> **Problem details**: Copy each line of the following data that contains "item".

> **Dataset entries**:
::::::::
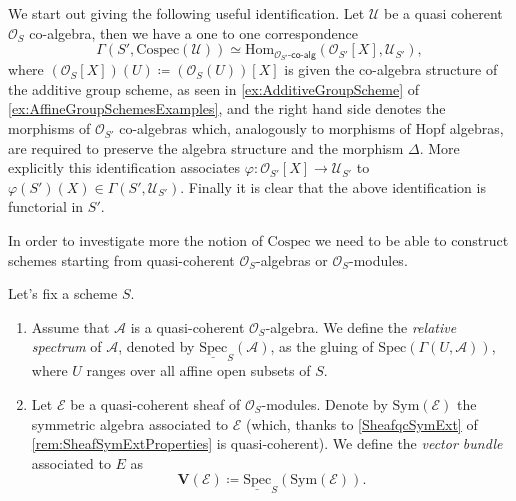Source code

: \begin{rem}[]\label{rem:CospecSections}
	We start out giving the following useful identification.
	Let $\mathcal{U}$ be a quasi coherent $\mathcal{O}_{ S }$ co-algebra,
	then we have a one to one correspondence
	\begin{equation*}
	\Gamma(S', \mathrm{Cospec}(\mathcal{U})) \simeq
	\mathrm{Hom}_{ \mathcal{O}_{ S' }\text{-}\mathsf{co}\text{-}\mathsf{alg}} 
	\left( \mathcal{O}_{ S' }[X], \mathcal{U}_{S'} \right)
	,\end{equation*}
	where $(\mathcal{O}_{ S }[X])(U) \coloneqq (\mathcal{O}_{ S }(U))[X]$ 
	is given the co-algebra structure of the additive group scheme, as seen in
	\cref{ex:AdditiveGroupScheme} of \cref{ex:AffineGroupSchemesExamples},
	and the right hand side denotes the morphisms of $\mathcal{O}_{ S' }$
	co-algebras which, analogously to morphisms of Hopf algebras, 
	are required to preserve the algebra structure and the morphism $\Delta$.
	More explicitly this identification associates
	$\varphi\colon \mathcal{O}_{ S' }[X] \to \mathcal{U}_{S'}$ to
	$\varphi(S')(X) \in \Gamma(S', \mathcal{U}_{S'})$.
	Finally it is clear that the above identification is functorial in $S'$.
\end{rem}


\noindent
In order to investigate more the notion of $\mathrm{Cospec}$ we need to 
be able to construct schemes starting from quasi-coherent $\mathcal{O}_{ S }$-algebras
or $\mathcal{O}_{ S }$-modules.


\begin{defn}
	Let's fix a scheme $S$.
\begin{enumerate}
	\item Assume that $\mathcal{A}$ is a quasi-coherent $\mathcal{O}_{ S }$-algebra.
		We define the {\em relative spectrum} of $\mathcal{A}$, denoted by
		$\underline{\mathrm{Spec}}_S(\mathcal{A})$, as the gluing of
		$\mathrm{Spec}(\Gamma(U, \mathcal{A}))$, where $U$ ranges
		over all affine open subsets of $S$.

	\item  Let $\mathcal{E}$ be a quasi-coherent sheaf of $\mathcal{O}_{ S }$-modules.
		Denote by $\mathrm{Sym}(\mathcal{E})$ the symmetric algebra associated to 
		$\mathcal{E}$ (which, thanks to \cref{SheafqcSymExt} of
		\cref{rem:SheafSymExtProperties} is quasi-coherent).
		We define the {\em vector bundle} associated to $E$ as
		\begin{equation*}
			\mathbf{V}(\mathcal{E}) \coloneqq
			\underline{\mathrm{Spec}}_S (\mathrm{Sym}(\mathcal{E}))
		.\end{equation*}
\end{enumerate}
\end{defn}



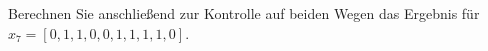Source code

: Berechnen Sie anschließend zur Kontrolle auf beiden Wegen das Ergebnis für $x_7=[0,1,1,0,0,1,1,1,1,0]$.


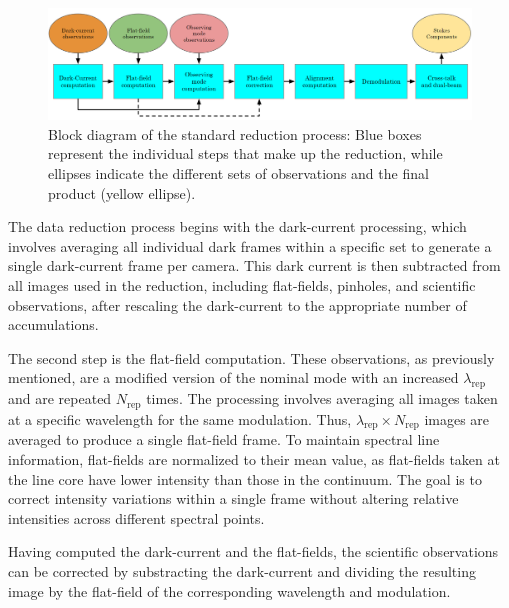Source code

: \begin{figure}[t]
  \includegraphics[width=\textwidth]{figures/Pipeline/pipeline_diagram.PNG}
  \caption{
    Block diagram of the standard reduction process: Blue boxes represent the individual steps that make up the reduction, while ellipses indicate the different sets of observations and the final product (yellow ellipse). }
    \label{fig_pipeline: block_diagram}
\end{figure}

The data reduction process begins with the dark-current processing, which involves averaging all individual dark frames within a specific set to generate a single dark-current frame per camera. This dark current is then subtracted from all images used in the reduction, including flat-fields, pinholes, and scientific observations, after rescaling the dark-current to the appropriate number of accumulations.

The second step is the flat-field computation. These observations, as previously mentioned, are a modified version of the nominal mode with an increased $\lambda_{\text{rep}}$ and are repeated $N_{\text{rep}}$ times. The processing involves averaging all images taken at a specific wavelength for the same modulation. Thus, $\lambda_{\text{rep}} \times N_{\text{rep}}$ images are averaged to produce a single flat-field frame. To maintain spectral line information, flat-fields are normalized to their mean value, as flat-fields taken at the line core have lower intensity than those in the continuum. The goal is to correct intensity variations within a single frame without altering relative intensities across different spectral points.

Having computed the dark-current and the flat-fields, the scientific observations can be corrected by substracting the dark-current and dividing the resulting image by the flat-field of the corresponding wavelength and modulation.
::::::::
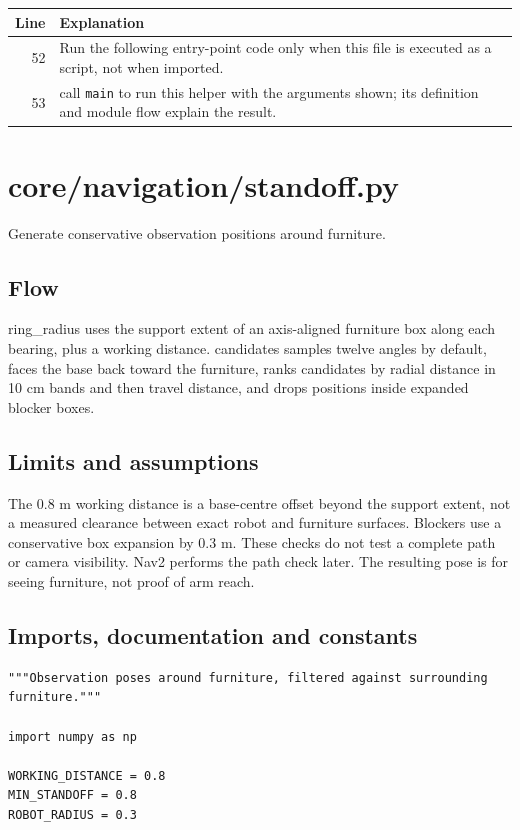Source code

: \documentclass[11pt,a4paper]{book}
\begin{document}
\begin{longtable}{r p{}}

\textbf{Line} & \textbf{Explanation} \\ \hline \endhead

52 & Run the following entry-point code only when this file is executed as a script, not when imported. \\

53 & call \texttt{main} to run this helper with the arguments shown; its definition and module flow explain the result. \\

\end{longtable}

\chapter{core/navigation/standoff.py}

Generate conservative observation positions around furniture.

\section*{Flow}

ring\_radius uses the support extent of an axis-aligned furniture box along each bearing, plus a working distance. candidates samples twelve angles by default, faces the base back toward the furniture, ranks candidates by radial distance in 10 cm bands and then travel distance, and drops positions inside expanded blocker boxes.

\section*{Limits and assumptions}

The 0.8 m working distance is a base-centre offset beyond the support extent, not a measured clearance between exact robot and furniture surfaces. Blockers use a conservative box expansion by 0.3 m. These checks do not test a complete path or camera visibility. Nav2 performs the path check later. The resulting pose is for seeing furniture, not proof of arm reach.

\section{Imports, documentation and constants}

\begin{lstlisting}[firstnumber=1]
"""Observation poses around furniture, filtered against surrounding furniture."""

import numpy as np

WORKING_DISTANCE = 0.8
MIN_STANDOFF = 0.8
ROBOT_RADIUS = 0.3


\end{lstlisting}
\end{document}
::::::::
> **Written solution**:
	\item Assume that $\mathcal{A}$ is a quasi-coherent $\mathcal{O}_{ S }$-algebra.
	\item  Let $\mathcal{E}$ be a quasi-coherent sheaf of $\mathcal{O}_{ S }$-modules.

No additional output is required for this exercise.